XHIK-FM
- Piedras Negras, Coahuila; Mexico;
- Frequency: 96.7 MHz
- Branding: La santa 96.7 FM

Programming
- Format: Grupera retro

Ownership
- Owner: Grupo Zócalo; (XEIK, S.A. de C.V.);
- Sister stations: Super Channel 12 XHTA-FM XHVM-FM XHPC-FM XHPNS-FM

History
- First air date: June 30, 1978 (concession)

Technical information
- Licensing authority: CRT
- Class: A
- ERP: 3 kW
- HAAT: 53.2 m (175 ft)
- Transmitter coordinates: 28°41′12.67″N 100°33′03.45″W﻿ / ﻿28.6868528°N 100.5509583°W

Links
- Webcast: Listen live
- Website: radiozocalo.com.mx

= XHIK-FM =

Radio station in Piedras Negras, Coahuila

XHIK-FM is a radio station on 96.7 FM in Piedras Negras, Coahuila.

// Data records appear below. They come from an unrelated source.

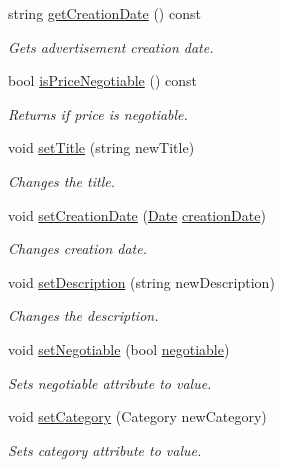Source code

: \begin{DoxyCompactItemize}
string \hyperlink{class_advertisement_aae882e292b1ddcad797df1d4b4766073}{get\+Creation\+Date} () const 
\begin{DoxyCompactList}\small\item\em Gets advertisement creation date. \end{DoxyCompactList}\item 
bool \hyperlink{class_advertisement_a872ed609f23386fa5b26913a1d78036a}{is\+Price\+Negotiable} () const 
\begin{DoxyCompactList}\small\item\em Returns if price is negotiable. \end{DoxyCompactList}\item 
void \hyperlink{class_advertisement_a22bc67410075fb1d7121ebe641da460e}{set\+Title} (string new\+Title)
\begin{DoxyCompactList}\small\item\em Changes the title. \end{DoxyCompactList}\item 
void \hyperlink{class_advertisement_a6313190818f1e4177bedeab6077e8fd7}{set\+Creation\+Date} (\hyperlink{class_date}{Date} \hyperlink{class_advertisement_a1997017950120c6ed305d772baae32b2}{creation\+Date})
\begin{DoxyCompactList}\small\item\em Changes creation date. \end{DoxyCompactList}\item 
void \hyperlink{class_advertisement_acaf414adece9bb3ca2077354e15ab626}{set\+Description} (string new\+Description)
\begin{DoxyCompactList}\small\item\em Changes the description. \end{DoxyCompactList}\item 
void \hyperlink{class_advertisement_a99c97180458c86d517cbbf35d960994f}{set\+Negotiable} (bool \hyperlink{class_advertisement_a34021160ad144fefd9df9a30d19bd895}{negotiable})
\begin{DoxyCompactList}\small\item\em Sets negotiable attribute to value. \end{DoxyCompactList}\item 
void \hyperlink{class_advertisement_ad9ba4dc7b74aea1e4bdd12d60322453c}{set\+Category} (Category new\+Category)
\begin{DoxyCompactList}\small\item\em Sets category attribute to value. \end{DoxyCompactList}\item 

\end{DoxyCompactItemize}

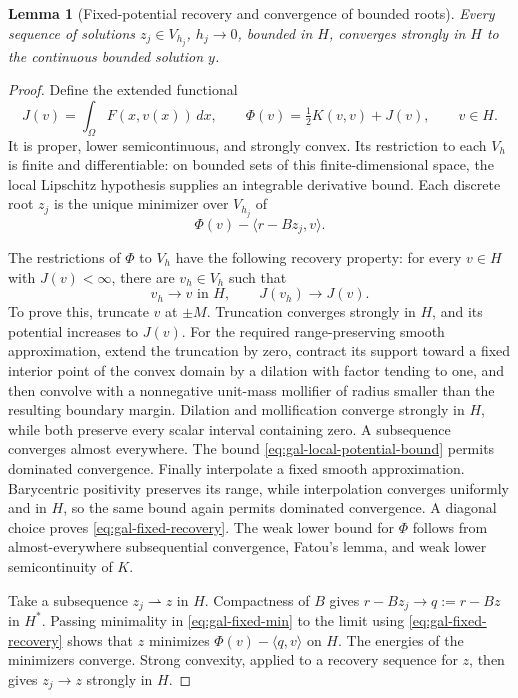\documentclass[11pt,a4paper]{article}
\newtheorem{lemma}[theorem]{Lemma}
\theoremstyle{definition}
\theoremstyle{remark}
\numberwithin{equation}{section}
\begin{document}
\begin{lemma}[Fixed-potential recovery and convergence of bounded roots]\label{lem:gal-bounded-roots}
Every sequence of solutions $z_j\in V_{h_j}$, $h_j\to0$, bounded in $H$, converges strongly in $H$ to the continuous bounded solution $y$.
\end{lemma}
\begin{proof}
Define the extended functional
\[
 J(v)=\int_\Omega F(x,v(x))\,dx,\qquad
 \Phi(v)=\tfrac12K(v,v)+J(v),\qquad v\in H.
\]
It is proper, lower semicontinuous, and strongly convex. Its restriction to each $V_h$ is finite and differentiable: on bounded sets of this finite-dimensional space, the local Lipschitz hypothesis supplies an integrable derivative bound. Each discrete root $z_j$ is the unique minimizer over $V_{h_j}$ of
\begin{equation}\label{eq:gal-fixed-min}
 \Phi(v)-\langle r-Bz_j,v\rangle.
\end{equation}

The restrictions of $\Phi$ to $V_h$ have the following recovery property: for every $v\in H$ with $J(v)<\infty$, there are $v_h\in V_h$ such that
\begin{equation}\label{eq:gal-fixed-recovery}
 v_h\to v\text{ in }H,\qquad J(v_h)\to J(v).
\end{equation}
To prove this, truncate $v$ at $\pm M$. Truncation converges strongly in $H$, and its potential increases to $J(v)$. For the required range-preserving smooth approximation, extend the truncation by zero, contract its support toward a fixed interior point of the convex domain by a dilation with factor tending to one, and then convolve with a nonnegative unit-mass mollifier of radius smaller than the resulting boundary margin. Dilation and mollification converge strongly in $H$, while both preserve every scalar interval containing zero. A subsequence converges almost everywhere. The bound \eqref{eq:gal-local-potential-bound} permits dominated convergence. Finally interpolate a fixed smooth approximation. Barycentric positivity preserves its range, while interpolation converges uniformly and in $H$, so the same bound again permits dominated convergence. A diagonal choice proves \eqref{eq:gal-fixed-recovery}. The weak lower bound for $\Phi$ follows from almost-everywhere subsequential convergence, Fatou's lemma, and weak lower semicontinuity of $K$.

Take a subsequence $z_j\rightharpoonup z$ in $H$. Compactness of $B$ gives $r-Bz_j\to q:=r-Bz$ in $H^*$. Passing minimality in \eqref{eq:gal-fixed-min} to the limit using \eqref{eq:gal-fixed-recovery} shows that $z$ minimizes $\Phi(v)-\langle q,v\rangle$ on $H$. The energies of the minimizers converge. Strong convexity, applied to a recovery sequence for $z$, then gives $z_j\to z$ strongly in $H$.


\end{proof}
\end{document}
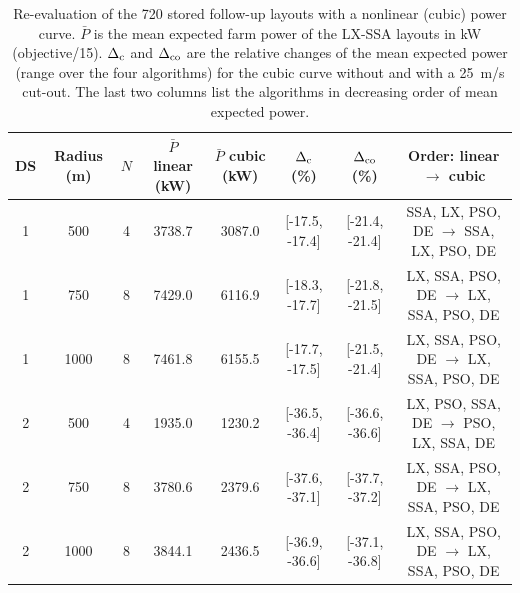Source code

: \begin{table}[!t]
\centering
\caption{Re-evaluation of the 720 stored follow-up layouts with a nonlinear (cubic) power curve. $\bar P$ is the mean expected farm power of the LX-SSA layouts in kW (objective/15). $\Delta_{\rm c}$ and $\Delta_{\rm co}$ are the relative changes of the mean expected power (range over the four algorithms) for the cubic curve without and with a 25~m/s cut-out. The last two columns list the algorithms in decreasing order of mean expected power.}
\label{tab:powercurve}
\footnotesize\setlength{\tabcolsep}{4pt}
\begin{tabular}{cccccccc}
\toprule
DS & Radius (m) & $N$ & $\bar P$ linear (kW) & $\bar P$ cubic (kW) & $\Delta_{\rm c}$ (\%) & $\Delta_{\rm co}$ (\%) & Order: linear $\rightarrow$ cubic \\
\midrule
1 & 500 & 4 & 3738.7 & 3087.0 & [-17.5, -17.4] & [-21.4, -21.4] & SSA, LX, PSO, DE $\rightarrow$ SSA, LX, PSO, DE \\
1 & 750 & 8 & 7429.0 & 6116.9 & [-18.3, -17.7] & [-21.8, -21.5] & LX, SSA, PSO, DE $\rightarrow$ LX, SSA, PSO, DE \\
1 & 1000 & 8 & 7461.8 & 6155.5 & [-17.7, -17.5] & [-21.5, -21.4] & LX, SSA, PSO, DE $\rightarrow$ LX, SSA, PSO, DE \\
2 & 500 & 4 & 1935.0 & 1230.2 & [-36.5, -36.4] & [-36.6, -36.6] & LX, PSO, SSA, DE $\rightarrow$ PSO, LX, SSA, DE \\
2 & 750 & 8 & 3780.6 & 2379.6 & [-37.6, -37.1] & [-37.7, -37.2] & LX, SSA, PSO, DE $\rightarrow$ LX, SSA, PSO, DE \\
2 & 1000 & 8 & 3844.1 & 2436.5 & [-36.9, -36.6] & [-37.1, -36.8] & LX, SSA, PSO, DE $\rightarrow$ LX, SSA, PSO, DE \\
\bottomrule
\end{tabular}
\end{table}

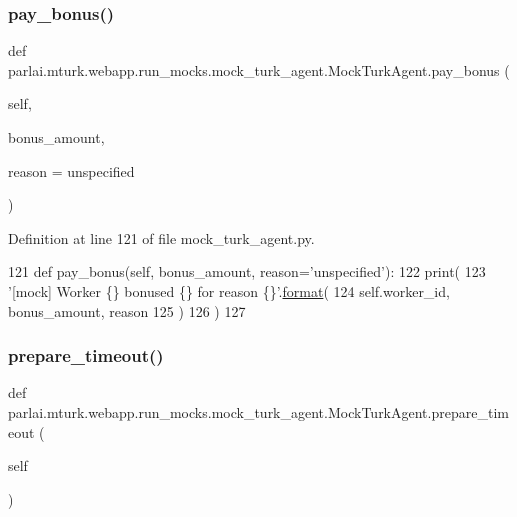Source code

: \subsubsection{\texorpdfstring{pay\+\_\+bonus()}{pay\_bonus()}}
{\footnotesize\ttfamily def parlai.\+mturk.\+webapp.\+run\+\_\+mocks.\+mock\+\_\+turk\+\_\+agent.\+Mock\+Turk\+Agent.\+pay\+\_\+bonus (\begin{DoxyParamCaption}\item[{}]{self,  }\item[{}]{bonus\+\_\+amount,  }\item[{}]{reason = {\ttfamily \textquotesingle{}unspecified\textquotesingle{}} }\end{DoxyParamCaption})}



Definition at line 121 of file mock\+\_\+turk\+\_\+agent.\+py.


\begin{DoxyCode}
121     \textcolor{keyword}{def }pay\_bonus(self, bonus\_amount, reason='unspecified'):
122         print(
123             \textcolor{stringliteral}{'[mock] Worker \{\} bonused \{\} for reason \{\}'}.\hyperlink{namespaceparlai_1_1chat__service_1_1services_1_1messenger_1_1shared__utils_a32e2e2022b824fbaf80c747160b52a76}{format}(
124                 self.worker\_id, bonus\_amount, reason
125             )
126         )
127 
\end{DoxyCode}
\mbox{\label{classparlai_1_1mturk_1_1webapp_1_1run__mocks_1_1mock__turk__agent_1_1MockTurkAgent_a30989dcb772a11368d64a9d8994e4439}} 
\subsubsection{\texorpdfstring{prepare\+\_\+timeout()}{prepare\_timeout()}}
{\footnotesize\ttfamily def parlai.\+mturk.\+webapp.\+run\+\_\+mocks.\+mock\+\_\+turk\+\_\+agent.\+Mock\+Turk\+Agent.\+prepare\+\_\+timeout (\begin{DoxyParamCaption}\item[{}]{self }\end{DoxyParamCaption})}

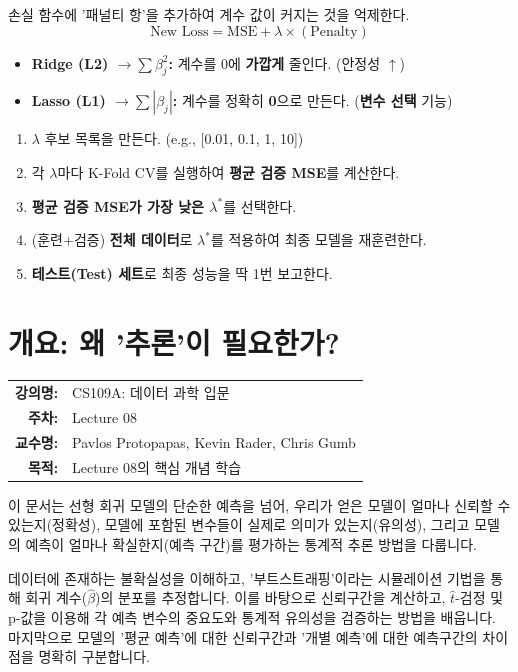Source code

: \documentclass[11pt,a4paper]{book}
\makeatletter
\theoremstyle{definition}
\newcommand{\metainfo}[4]{
\begin{tcolorbox}[
    colback=lightpurple,
    colframe=darkpurple,
    boxrule=1pt,
    arc=2mm,
    left=10pt,
    right=10pt,
    top=8pt,
    bottom=8pt
]
\begin{tabular}{@{}rl@{}}
\textbf{강의명:} & #1 \\[0.3em]
\textbf{주차:} & #2 \\[0.3em]
\textbf{교수명:} & #3 \\[0.3em]
\textbf{목적:} & \begin{minipage}[t]{0.75\textwidth}#4\end{minipage}
\end{tabular}
\end{tcolorbox}
}
\makeatother
\begin{document}
\begin{tcolorbox}[title={3. 해결: 정규화 (Regularization)}]
손실 함수에 '패널티 항'을 추가하여 계수 값이 커지는 것을 억제한다.
$$
\text{New Loss} = \text{MSE} + \lambda \times (\text{Penalty})
$$
\end{tcolorbox}

\begin{tcolorbox}[title={4. 방법: Ridge (L2) vs. Lasso (L1)}]
\begin{itemize}
    \item \textbf{Ridge (L2) $\rightarrow \sum \beta_j^2$:} 
        계수를 0에 \textbf{가깝게} 줄인다. (안정성 $\uparrow$)
    \item \textbf{Lasso (L1) $\rightarrow \sum |\beta_j|$:} 
        계수를 정확히 \textbf{0}으로 만든다. (\textbf{변수 선택} 기능)
\end{itemize}
\end{tcolorbox}

\begin{tcolorbox}[title={5. 튜닝: 최적의 $\lambda$ 찾기 (by CV)}]
\begin{enumerate}
    \item $\lambda$ 후보 목록을 만든다. (e.g., [0.01, 0.1, 1, 10])
    \item 각 $\lambda$마다 K-Fold CV를 실행하여 \textbf{평균 검증 MSE}를 계산한다.
    \item \textbf{평균 검증 MSE가 가장 낮은 $\lambda^*$}를 선택한다.
    \item (훈련+검증) \textbf{전체 데이터}로 $\lambda^*$를 적용하여 최종 모델을 재훈련한다.
    \item \textbf{테스트(Test) 세트}로 최종 성능을 딱 1번 보고한다.
\end{enumerate}
\end{tcolorbox}


\chapter{개요: 왜 '추론'이 필요한가?}
\label{ch:lecture8}

\metainfo{CS109A: 데이터 과학 입문}{Lecture 08}{Pavlos Protopapas, Kevin Rader, Chris Gumb}{Lecture 08의 핵심 개념 학습}


\begin{summarybox}
\noindent
이 문서는 선형 회귀 모델의 단순한 예측을 넘어, 우리가 얻은 모델이 얼마나 신뢰할 수 있는지(정확성), 모델에 포함된 변수들이 실제로 의미가 있는지(유의성), 그리고 모델의 예측이 얼마나 확실한지(예측 구간)를 평가하는 통계적 추론 방법을 다룹니다.

데이터에 존재하는 불확실성을 이해하고, '부트스트래핑'이라는 시뮬레이션 기법을 통해 회귀 계수($\hat{\beta}$)의 분포를 추정합니다. 이를 바탕으로 신뢰구간을 계산하고, $\hat{t}$-검정 및 p-값을 이용해 각 예측 변수의 중요도와 통계적 유의성을 검증하는 방법을 배웁니다. 마지막으로 모델의 '평균 예측'에 대한 신뢰구간과 '개별 예측'에 대한 예측구간의 차이점을 명확히 구분합니다.
\end{summarybox}
\end{document}
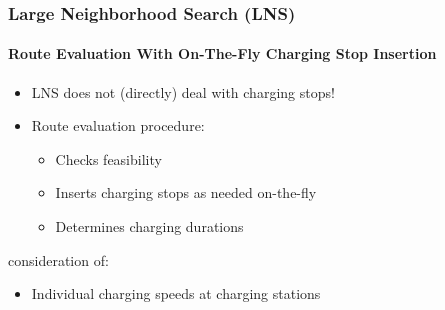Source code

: \documentclass[aspectratio=1610]{beamer}
\newcommand{\important}[1]{{\color{green!60!black}#1}}
\begin{document}
\begin{frame}
	\frametitle{Large Neighborhood Search (LNS)}
	\framesubtitle{Route Evaluation With On-The-Fly Charging Stop Insertion}
	
\begin{itemize}
	\item \important{LNS does not (directly) deal with charging stops!}
	\medskip 
	\item Route evaluation procedure: 
		\smallskip
		\begin{itemize}
			\item Checks feasibility 
			\smallskip
			\item Inserts charging stops as needed on-the-fly
			\smallskip
			\item Determines charging durations 
		\end{itemize}
\end{itemize}

\bigskip

%

 consideration of: 
\smallskip
\begin{itemize}
	\item Individual charging speeds at charging stations
\end{itemize}
	
\end{frame}
\end{document}
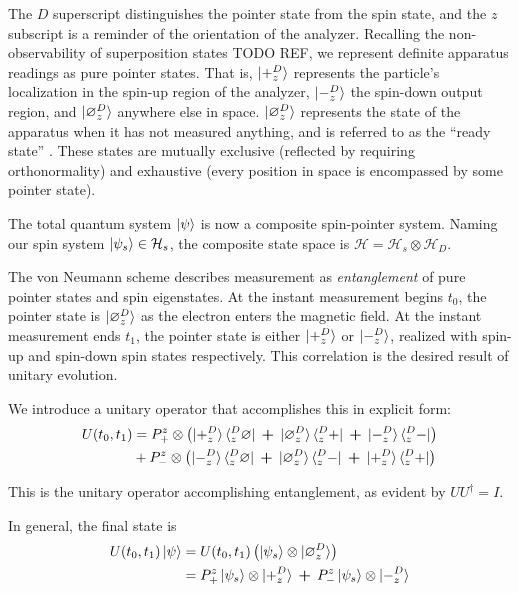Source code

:The $D$ superscript distinguishes the pointer state from the spin state, and the $z$ subscript is a reminder of the orientation of the analyzer. Recalling the non-observability of superposition states TODO REF, we represent definite apparatus readings as pure pointer states. That is, $\ket{+^D_z}$ represents the particle's localization in the spin-up region of the analyzer, $\ket{-^D_z}$ the spin-down output region, and $\ket{\varnothing^D_z}$ anywhere else in space. $\ket{\varnothing^D_z}$ represents the state of the apparatus when it has not measured anything, and is referred to as the ``ready state'' \cite{Schlosshauer}. These states are mutually exclusive (reflected by requiring orthonormality) and exhaustive (every position in space is encompassed by some pointer state).

The total quantum system $\ket{\psi}$ is now a composite spin-pointer system. Naming our spin system $\ket{\psi_s} \in \mathcal{H}_s$, the composite state space is $\mathcal{H} = \mathcal{H}_s \otimes \mathcal{H}_D$.

The von Neumann scheme describes measurement as \textit{entanglement} of pure pointer states and spin eigenstates. At the instant measurement begins $t_0$, the pointer state is $\ket{\varnothing^D_z}$ as the electron enters the magnetic field. At the instant measurement ends $t_1$, the pointer state is either $\ket{+^D_z}$ or $\ket{-^D_z}$, realized with spin-up and spin-down spin states respectively. This correlation is the desired result of unitary evolution.

We introduce a unitary operator that accomplishes this in explicit form:
\begin{align}
  U(t_0, t_1) &= P^z_+ \otimes \left(\ket{+^D_z}\bra{^D_z\varnothing} \: \bm{+} \: \ket{\varnothing^D_z}\bra{^D_z+} \: \bm{+} \: \ket{-^D_z}\bra{^D_z-} \right) \\ \nonumber
  &+ P^z_- \otimes \left(\ket{-^D_z}\bra{^D_z\varnothing} \: \bm{+} \: \ket{\varnothing^D_z}\bra{^D_z-} \: \bm{+} \: \ket{+^D_z}\bra{^D_z+} \right)
\end{align}

This is the unitary operator accomplishing entanglement, as evident by $UU^\dagger = I$.

In general, the final state is
\begin{align}
  U(t_0, t_1)\ket{\psi} & =  U(t_0, t_1) \left(\ket{\psi_s} \otimes \ket{\varnothing ^D_z} \right) \\
  &= \nonumber P^z_+ \ket{\psi_s} \otimes \ket{+^D_z} \: \bm{+} \: P^z_- \ket{\psi_s} \otimes \ket{-^D_z}
\end{align}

It is owned by Grupo Zócalo and carries a grupera retro format known as La santa 96.7.

==History==
XHIK began as XEIK-AM 1360, receiving its concession on June 30, 1978. It was owned by León Michel Vega. XEIK would later move to 830 kHz.

Previous logo

It moved to FM in 2011 and changed formats to romantic as Recuerdo 96.7 in April 2016, In 2020 Recuerdo changes the name La Santa 96.7 FM with grupera retro format into the 90s and 2000s years.